[Saved entries]
::::::::::

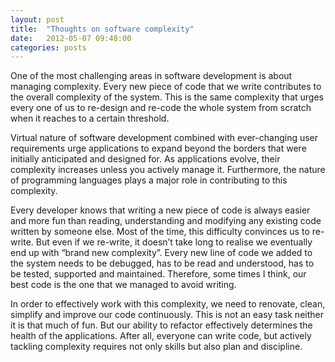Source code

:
 ```yaml
---
layout: post
title:  "Thoughts on software complexity"
date:   2012-05-07 09:48:00
categories: posts
---
```

One of the most challenging areas in software development is about managing complexity. Every new piece of code that we write contributes to the overall complexity of the system. This is the same complexity that urges every one of us to re-design and re-code the whole system from scratch when it reaches to a certain threshold. 

Virtual nature of software development combined with ever-changing user requirements urge applications to expand beyond the borders that were initially anticipated and designed for. As applications evolve, their complexity increases unless you actively manage it. Furthermore, the nature of programming languages plays a major role in contributing to this complexity. 

Every developer knows that writing a new piece of code is always easier and more fun than reading, understanding and modifying any existing code written by someone else. Most of the time, this difficulty convinces us to re-write. But even if we re-write, it doesn’t take long to realise we eventually end up with “brand new complexity”. Every new line of code we added to the system needs to be debugged, has to be read and understood, has to be tested, supported and maintained. Therefore, some times I think, our best code is the one that we managed to avoid writing.

In order to effectively work with this complexity, we need to renovate, clean, simplify and improve our code continuously. This is not an easy task neither it is that much of fun. But our ability to refactor effectively determines the health of the applications. After all, everyone can write code, but actively tackling complexity requires not only skills but also plan and discipline. 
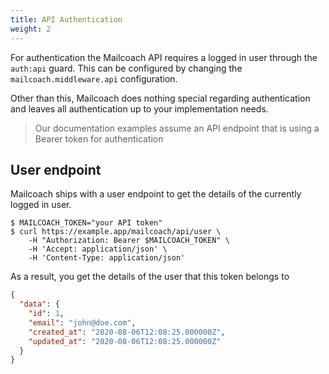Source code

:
 ```yaml
---
title: API Authentication
weight: 2
---
```


For authentication the Mailcoach API requires a logged in user through the `auth:api` guard. This can be configured by changing the `mailcoach.middleware.api` configuration.

Other than this, Mailcoach does nothing special regarding authentication and leaves all authentication up to your implementation needs.

> Our documentation examples assume an API endpoint that is using a Bearer token for authentication

## User endpoint

Mailcoach ships with a user endpoint to get the details of the currently logged in user.

```shell script
$ MAILCOACH_TOKEN="your API token"
$ curl https://example.app/mailcoach/api/user \
    -H "Authorization: Bearer $MAILCOACH_TOKEN" \
    -H 'Accept: application/json' \
    -H 'Content-Type: application/json'
```

As a result, you get the details of the user that this token belongs to

```json
{
  "data": {
    "id": 1,
    "email": "john@doe.com",
    "created_at": "2020-08-06T12:08:25.000000Z",
    "updated_at": "2020-08-06T12:08:25.000000Z"
  }
}
```
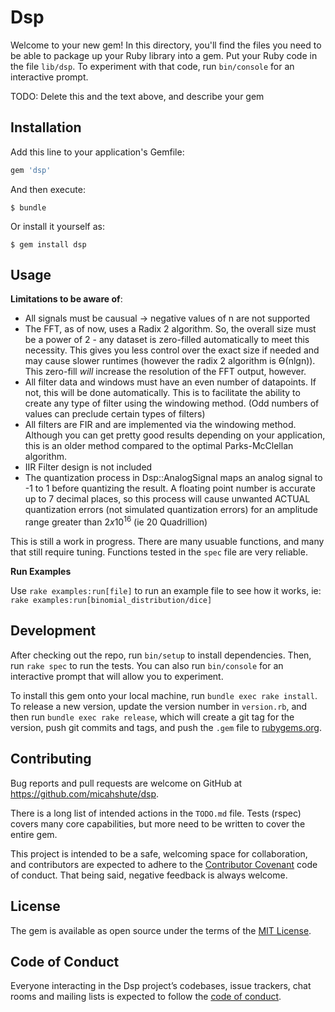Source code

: # Dsp

Welcome to your new gem! In this directory, you'll find the files you need to be able to package up your Ruby library into a gem. Put your Ruby code in the file `lib/dsp`. To experiment with that code, run `bin/console` for an interactive prompt.

TODO: Delete this and the text above, and describe your gem

## Installation

Add this line to your application's Gemfile:

```ruby
gem 'dsp'
```

And then execute:

    $ bundle

Or install it yourself as:

    $ gem install dsp

## Usage


__Limitations to be aware of__:
 - All signals must be causual -> negative values of n are not supported
 - The FFT, as of now, uses a Radix 2 algorithm. So, the overall size must be a power of 2 - any dataset is zero-filled automatically to meet this necessity. This gives you less control over the exact size if needed and may cause slower runtimes (however the radix 2 algorithm is &#1012;(nlgn)). This zero-fill _will_ increase the resolution of the FFT output, however.
 - All filter data and windows must have an even number of datapoints. If not, this will be done automatically. This is to facilitate the ability to create any type of filter using the windowing method. (Odd numbers of values can preclude certain types of filters)
 - All filters are FIR and are implemented via the windowing method. Although you can get pretty good results depending on your application, this is an older method compared to the optimal Parks-McClellan algorithm.
 - IIR Filter design is not included
 - The quantization process in Dsp::AnalogSignal maps an analog signal to -1 to 1 before quantizing the result. A floating point number is accurate up to 7 decimal places, so this process will cause unwanted ACTUAL quantization errors (not simulated quantization errors) for an amplitude range greater than $2 x 10^16$ (ie 20 Quadrillion)

This is still a work in progress. There are many usuable functions, and many that still require tuning. Functions tested in the `spec` file are very reliable.



__Run Examples__

Use ```rake examples:run[file]``` to run an example file to see how it works, ie: ```rake examples:run[binomial_distribution/dice]```


## Development

After checking out the repo, run `bin/setup` to install dependencies. Then, run `rake spec` to run the tests. You can also run `bin/console` for an interactive prompt that will allow you to experiment.

To install this gem onto your local machine, run `bundle exec rake install`. To release a new version, update the version number in `version.rb`, and then run `bundle exec rake release`, which will create a git tag for the version, push git commits and tags, and push the `.gem` file to [rubygems.org](https://rubygems.org).

## Contributing

Bug reports and pull requests are welcome on GitHub at https://github.com/micahshute/dsp. 

There is a long list of intended actions in the `TODO.md` file. Tests (rspec) covers many core capabilities, but more need to be written to cover the entire gem.

This project is intended to be a safe, welcoming space for collaboration, and contributors are expected to adhere to the [Contributor Covenant](http://contributor-covenant.org) code of conduct. That being said, negative feedback is always welcome. 

## License

The gem is available as open source under the terms of the [MIT License](https://opensource.org/licenses/MIT).

## Code of Conduct

Everyone interacting in the Dsp project’s codebases, issue trackers, chat rooms and mailing lists is expected to follow the [code of conduct](https://github.com/[USERNAME]/dsp/blob/master/CODE_OF_CONDUCT.md).
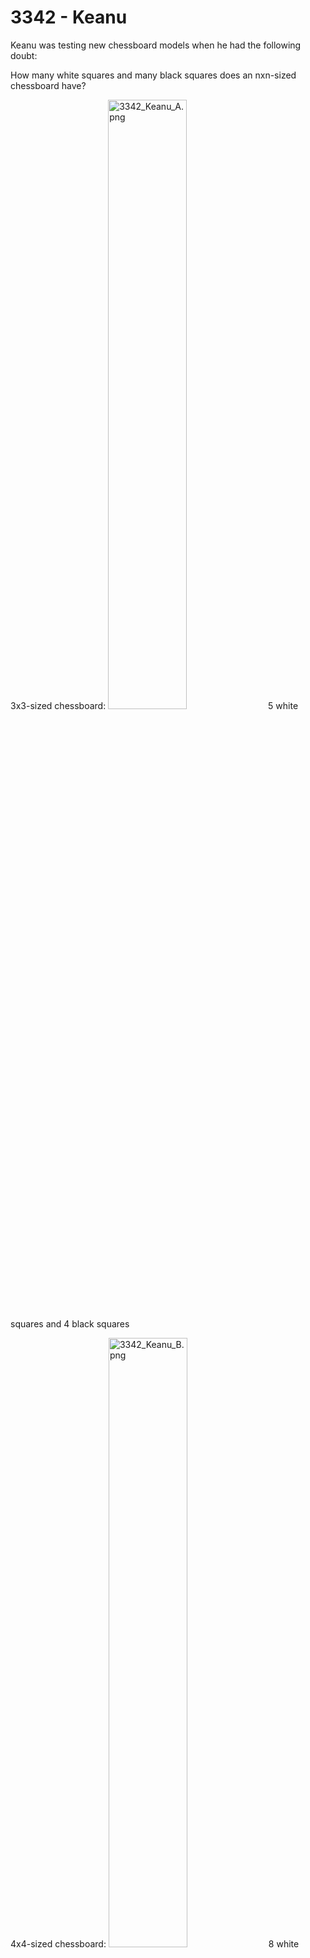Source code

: # 3342 - Keanu

Keanu was testing new chessboard models when he had the following doubt:

How many white squares and many black squares does an nxn-sized chessboard have?

3x3-sized chessboard:
<img src="ricrochads/beecrowd-solutions/01. Beginner/3342 - Keanu/3342_Keanu_A.png" alt="3342_Keanu_A.png" width="50%">
5 white squares and 4 black squares

4x4-sized chessboard:
<img src="ricrochads/beecrowd-solutions/01. Beginner/3342 - Keanu/3342_Keanu_B.png" alt="3342_Keanu_B.png" width="50%">
8 white squares and 8 black squares

Note that the topmost and leftmost square is always white.

**Input**<br>
The input consists of a line with a single integer **n**.

2 ≤ **n** ≤ 100

**Output**<br>
Print "a white squares and b black squares" without quotes, where a is the number of white squares and b the number of black squares.

**Input Samples**
```	
3
```
```
4
```

**Output Samples**
```
5 casas brancas e 4 casas pretas
```
```
8 casas brancas e 8 casas pretas
```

::::::::::

### WORK REQUIRED
Give back every entry in its exact wording, leaving the pictures out.

### RESPONSE BELOW
Source code

:
 ```yaml
---
layout: post
title:  "Thoughts on software complexity"
date:   2012-05-07 09:48:00
categories: posts
---
```

One of the most challenging areas in software development is about managing complexity. Every new piece of code that we write contributes to the overall complexity of the system. This is the same complexity that urges every one of us to re-design and re-code the whole system from scratch when it reaches to a certain threshold. 

Virtual nature of software development combined with ever-changing user requirements urge applications to expand beyond the borders that were initially anticipated and designed for. As applications evolve, their complexity increases unless you actively manage it. Furthermore, the nature of programming languages plays a major role in contributing to this complexity. 

Every developer knows that writing a new piece of code is always easier and more fun than reading, understanding and modifying any existing code written by someone else. Most of the time, this difficulty convinces us to re-write. But even if we re-write, it doesn’t take long to realise we eventually end up with “brand new complexity”. Every new line of code we added to the system needs to be debugged, has to be read and understood, has to be tested, supported and maintained. Therefore, some times I think, our best code is the one that we managed to avoid writing.

In order to effectively work with this complexity, we need to renovate, clean, simplify and improve our code continuously. This is not an easy task neither it is that much of fun. But our ability to refactor effectively determines the health of the applications. After all, everyone can write code, but actively tackling complexity requires not only skills but also plan and discipline. 
Source code

:
 ```yaml
---
title: API Authentication
weight: 2
---
```


For authentication the Mailcoach API requires a logged in user through the `auth:api` guard. This can be configured by changing the `mailcoach.middleware.api` configuration.

Other than this, Mailcoach does nothing special regarding authentication and leaves all authentication up to your implementation needs.

> Our documentation examples assume an API endpoint that is using a Bearer token for authentication

## User endpoint

Mailcoach ships with a user endpoint to get the details of the currently logged in user.

```shell script
$ MAILCOACH_TOKEN="your API token"
$ curl https://example.app/mailcoach/api/user \
    -H "Authorization: Bearer $MAILCOACH_TOKEN" \
    -H 'Accept: application/json' \
    -H 'Content-Type: application/json'
```

As a result, you get the details of the user that this token belongs to

```json
{
  "data": {
    "id": 1,
    "email": "john@doe.com",
    "created_at": "2020-08-06T12:08:25.000000Z",
    "updated_at": "2020-08-06T12:08:25.000000Z"
  }
}
```
Source code

: # Dsp

Welcome to your new gem! In this directory, you'll find the files you need to be able to package up your Ruby library into a gem. Put your Ruby code in the file `lib/dsp`. To experiment with that code, run `bin/console` for an interactive prompt.

TODO: Delete this and the text above, and describe your gem

## Installation

Add this line to your application's Gemfile:

```ruby
gem 'dsp'
```

And then execute:

    $ bundle

Or install it yourself as:

    $ gem install dsp

## Usage


__Limitations to be aware of__:
 - All signals must be causual -> negative values of n are not supported
 - The FFT, as of now, uses a Radix 2 algorithm. So, the overall size must be a power of 2 - any dataset is zero-filled automatically to meet this necessity. This gives you less control over the exact size if needed and may cause slower runtimes (however the radix 2 algorithm is &#1012;(nlgn)). This zero-fill _will_ increase the resolution of the FFT output, however.
 - All filter data and windows must have an even number of datapoints. If not, this will be done automatically. This is to facilitate the ability to create any type of filter using the windowing method. (Odd numbers of values can preclude certain types of filters)
 - All filters are FIR and are implemented via the windowing method. Although you can get pretty good results depending on your application, this is an older method compared to the optimal Parks-McClellan algorithm.
 - IIR Filter design is not included
 - The quantization process in Dsp::AnalogSignal maps an analog signal to -1 to 1 before quantizing the result. A floating point number is accurate up to 7 decimal places, so this process will cause unwanted ACTUAL quantization errors (not simulated quantization errors) for an amplitude range greater than $2 x 10^16$ (ie 20 Quadrillion)

This is still a work in progress. There are many usuable functions, and many that still require tuning. Functions tested in the `spec` file are very reliable.



__Run Examples__

Use ```rake examples:run[file]``` to run an example file to see how it works, ie: ```rake examples:run[binomial_distribution/dice]```


## Development

After checking out the repo, run `bin/setup` to install dependencies. Then, run `rake spec` to run the tests. You can also run `bin/console` for an interactive prompt that will allow you to experiment.

To install this gem onto your local machine, run `bundle exec rake install`. To release a new version, update the version number in `version.rb`, and then run `bundle exec rake release`, which will create a git tag for the version, push git commits and tags, and push the `.gem` file to [rubygems.org](https://rubygems.org).

## Contributing

Bug reports and pull requests are welcome on GitHub at https://github.com/micahshute/dsp. 

There is a long list of intended actions in the `TODO.md` file. Tests (rspec) covers many core capabilities, but more need to be written to cover the entire gem.

This project is intended to be a safe, welcoming space for collaboration, and contributors are expected to adhere to the [Contributor Covenant](http://contributor-covenant.org) code of conduct. That being said, negative feedback is always welcome. 

## License

The gem is available as open source under the terms of the [MIT License](https://opensource.org/licenses/MIT).

## Code of Conduct

Everyone interacting in the Dsp project’s codebases, issue trackers, chat rooms and mailing lists is expected to follow the [code of conduct](https://github.com/[USERNAME]/dsp/blob/master/CODE_OF_CONDUCT.md).
Source code

: # 3342 - Keanu

Keanu was testing new chessboard models when he had the following doubt:

How many white squares and many black squares does an nxn-sized chessboard have?

3x3-sized chessboard:
<img src="ricrochads/beecrowd-solutions/01. Beginner/3342 - Keanu/3342_Keanu_A.png" alt="3342_Keanu_A.png" width="50%">
5 white squares and 4 black squares

4x4-sized chessboard:
<img src="ricrochads/beecrowd-solutions/01. Beginner/3342 - Keanu/3342_Keanu_B.png" alt="3342_Keanu_B.png" width="50%">
8 white squares and 8 black squares

Note that the topmost and leftmost square is always white.

**Input**<br>
The input consists of a line with a single integer **n**.

2 ≤ **n** ≤ 100

**Output**<br>
Print "a white squares and b black squares" without quotes, where a is the number of white squares and b the number of black squares.

**Input Samples**
```	
3
```
```
4
```

**Output Samples**
```
5 casas brancas e 4 casas pretas
```
```
8 casas brancas e 8 casas pretas
```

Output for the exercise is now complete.